Rusya ile Türkiye arasındaki “karşılıklı mesajlaşmanın” asıl sebebi ise aslında o kadar da yakınlara dayanmıyor.
Türkiye ile Azerbaycan arasında Aralık 2011 yılında imzalanan ve ilk doğalgaz akışının 2018 yılında başlayacağı TANAP Doğalgaz Anlaşması ile, Azerbaycan doğalgazının Tiflis üzerinden Ceyhan, Yunanistan ve Bulgaristan sınırlarına kadar ulaştırılması için ev sahipliği yapacak olan Türkiye, Azerbaycan için can alıcı bir önem taşıyor.
Avrupa pazarına doğalgazını ulaştırarak Rusya’nın hegemonyasından kurtulmaya çalışan Azerbaycan’ın doğalgazına bizim de ihtiyacımız olduğu gerçeği Hükümet tarafından gayet iyi bilindiği halde, Rus savaş uçağının düşürülmesi sonrasında kamuoyu tarafından ilk kez fark edildi. Bununla birlikte fiili olarak Türkiye ve Azerbaycan’ın karşılıklı menfaatlerde uzlaşmaları sonucu “doğal bir ittifak” ortaya çıktı. Bu “doğal ittifak” ise meyvelerini hemen verdi ve Başbakan Davutoğlu ile Cumhurbaşkanı Aliyev arasında çok kısa bir sürede bir çok anlaşma imzalandı.
Hatta bundan daha güzeli ise, Şahdeniz bölgesinde TPAO’un doğalgaz aranmasına, BOTAŞ’ın ise doğalgaz boru hattına yaptığı ortaklık yatırımları. Bu ortaklıklar sonucu, bölgede doğalgaz bulunduğu andan itibaren Türkiye olarak bu doğalgaza ortak olacağımız gibi, Azerbaycan’ı Avrupa ve dünya pazarları ile buluşturduğumuzda alacağımız yıllık komisyon ücreti milli gelire önemli katkıda bulunacak. Üstelik BOTAŞ, Balkanlarda olağanüstü etkin bir pozisyona geçecek.

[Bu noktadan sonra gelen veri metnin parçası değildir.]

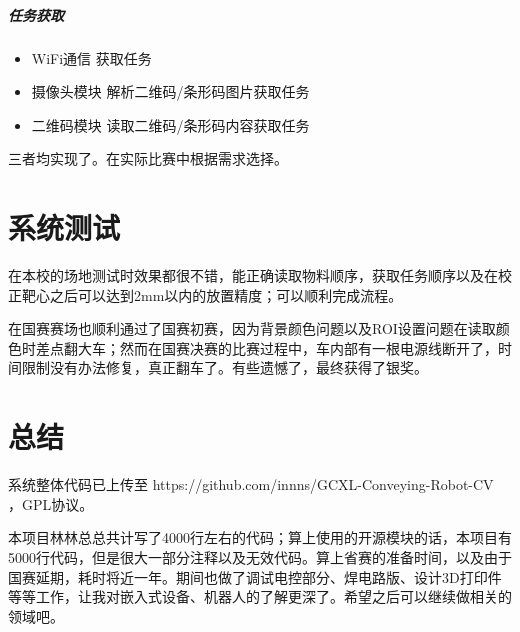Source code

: \documentclass[a4paper,11pt,UTF8]{ctexart}
\begin{document}
\newpage

\subparagraph{任务获取}
\begin{itemize}
  \item WiFi通信 获取任务
  \item 摄像头模块 解析二维码/条形码图片获取任务
  \item 二维码模块 读取二维码/条形码内容获取任务
\end{itemize}
三者均实现了。在实际比赛中根据需求选择。




\section{系统测试}
在本校的场地测试时效果都很不错，能正确读取物料顺序，获取任务顺序以及在校正靶心之后可以达到2mm以内的放置精度；可以顺利完成流程。

在国赛赛场也顺利通过了国赛初赛，因为背景颜色问题以及ROI设置问题在读取颜色时差点翻大车；然而在国赛决赛的比赛过程中，车内部有一根电源线断开了，时间限制没有办法修复，真正翻车了。有些遗憾了，最终获得了银奖。

\section{总结}
系统整体代码已上传至 https://github.com/innns/GCXL-Conveying-Robot-CV ，GPL协议。

本项目林林总总共计写了4000行左右的代码；算上使用的开源模块的话，本项目有5000行代码，但是很大一部分注释以及无效代码。算上省赛的准备时间，以及由于国赛延期，耗时将近一年。期间也做了调试电控部分、焊电路版、设计3D打印件等等工作，让我对嵌入式设备、机器人的了解更深了。希望之后可以继续做相关的领域吧。


\end{document}

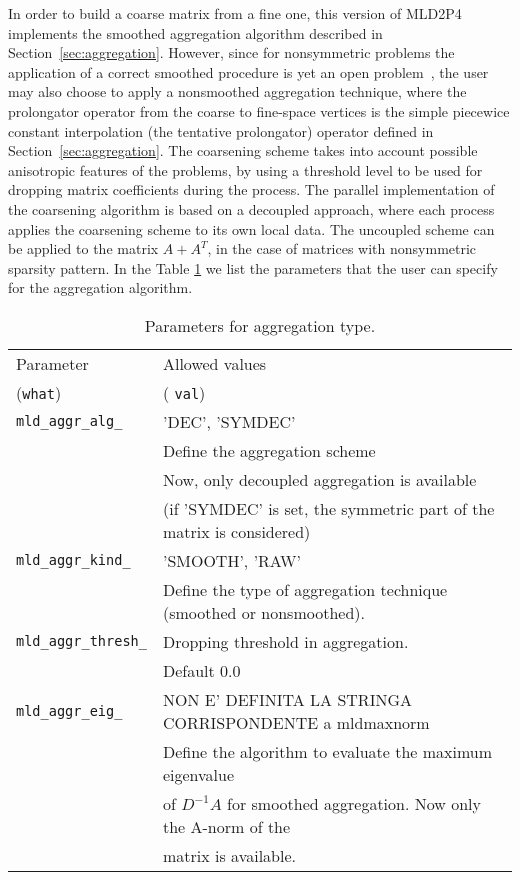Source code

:In order to build a coarse matrix from a fine one, this version of MLD2P4 implements the
smoothed aggregation algorithm described in Section~\ref{sec:aggregation}. However, since for nonsymmetric problems the
application of a correct smoothed procedure is yet an open problem~\cite{lin}, the user
may also choose to apply a nonsmoothed aggregation technique, where the prolongator operator from 
the coarse to fine-space vertices is the simple piecewice constant interpolation
(the tentative prolongator) operator defined in Section~\ref{sec:aggregation}. 
The coarsening scheme takes into account possible anisotropic features of the problems, by using
a threshold level to be used for dropping matrix coefficients during the process. 
The parallel implementation of the coarsening algorithm is based on a decoupled approach, where each process applies the coarsening scheme
to its own local data. The uncoupled scheme can be applied to the matrix $A+A^T$, in the case of matrices with nonsymmetric sparsity pattern.
In the Table \ref{tab:aggr_type} we list the parameters that the user can specify for the aggregation algorithm.
\begin{table}[h]
{\small \label{tab:aggr_type} 
\begin{tabular}{ll}
Parameter               & Allowed values \\
(\verb|what|)           & ( \verb|val|)\\
\verb|mld_aggr_alg_|    & 'DEC', 'SYMDEC'\\
                        & Define the aggregation scheme\\
                        & Now, only decoupled aggregation is available \\
                        & (if 'SYMDEC' is set, the symmetric part of the matrix is considered)\\
\verb|mld_aggr_kind_|   & 'SMOOTH', 'RAW'\\
                        & Define the type of aggregation technique (smoothed or nonsmoothed).\\
\verb|mld_aggr_thresh_| & Dropping threshold in aggregation.\\
                        & Default 0.0\\
\verb|mld_aggr_eig_|    & NON E' DEFINITA LA STRINGA CORRISPONDENTE a mldmaxnorm\\
                        & Define the algorithm to evaluate the maximum eigenvalue\\
                        & of $D^{-1}A$ for smoothed aggregation. Now only the A-norm of the\\
                        & matrix is available.\\
\end{tabular}
\caption{Parameters for aggregation type.}
}
\end{table}

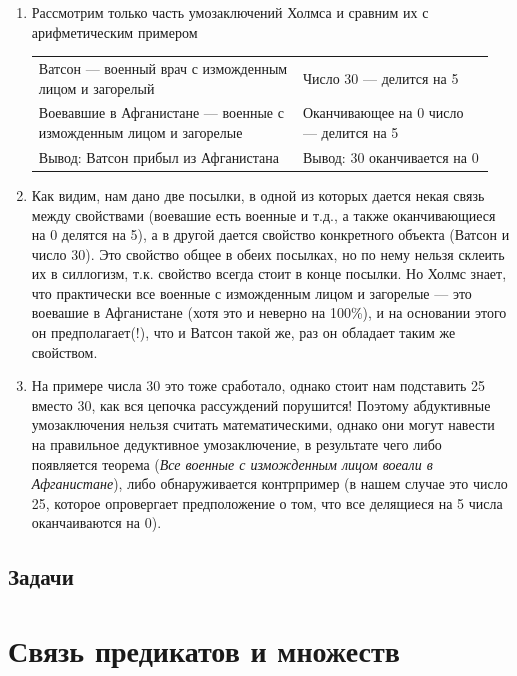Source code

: \begin{enumerate}
\item Рассмотрим только часть умозаключений Холмса и сравним их с арифметическим примером\hfill\;

\begin{tabular}{p{0.55\linewidth}p{0.4\linewidth}}\hline
Ватсон --- военный врач с изможденным лицом и загорелый & 
Число 30 --- делится на 5 \\
Воевавшие в Афганистане --- военные с изможденным лицом и загорелые &
Оканчивающее на 0 число --- делится на 5 \\\hline

Вывод: Ватсон прибыл из Афганистана & Вывод: 30 оканчивается на 0\\\hline
\end{tabular}

\item Как видим, нам дано две посылки, в одной из которых дается некая связь между свойствами (воевашие есть военные и т.д., а также оканчивающиеся на 0 делятся на 5), а в другой дается свойство конкретного объекта (Ватсон и число 30). Это свойство общее в обеих посылках, но по нему нельзя склеить их в силлогизм, т.к. свойство всегда стоит в конце посылки. Но Холмс знает, что практически все военные с изможденным лицом и загорелые --- это воевашие в Афганистане (хотя это и неверно на 100\%), и на основании этого он предполагает(!), что и Ватсон такой же, раз он обладает таким же свойством.

\item На примере числа 30 это тоже сработало, однако стоит нам подставить 25 вместо 30, как вся цепочка рассуждений порушится! Поэтому абдуктивные умозаключения нельзя считать математическими, однако они могут навести на правильное дедуктивное умозаключение, в результате чего либо появляется теорема (\textit{Все военные с изможденным лицом воеали в Афганистане}), либо обнаруживается контрпример (в нашем случае это число 25, которое опровергает предположение о том, что все делящиеся на 5 числа оканчаиваются на 0).
\end{enumerate}

\subsection{Задачи}



\section{Связь предикатов и множеств}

Azerbaycan doğalgazı Avrupa’ya ulaştığı anda ise, Rus doğalgazına en fazla bağımlı olan Almanya ve Türkiye konjonktürel olarak daha da rahatlayacak ve Rusya kendi doğalgazına müşteri bulamayacaktı.
Fakat, Rusya ise bütün bu hamleler karşısında boş durmuyor tabii ki. Mayıs 2014 yılında imzaladığı doğalgaz satış anlaşması ile Çin’e 30 yıl boyunca 400 milyar USD değerinde doğalgaz satışı gerçekleştirecek.
Görünen o ki aslında verilen bütün savaşlar enerji temeli üzerinde yaşanıyor. İşgal ve müdahale edilen ülkeye “özgürlük ve demokrasiyi getirme” gibi duygusal mesajlar ise nefsinin özgür olmasını isteyenleri ikna ediyor sadece.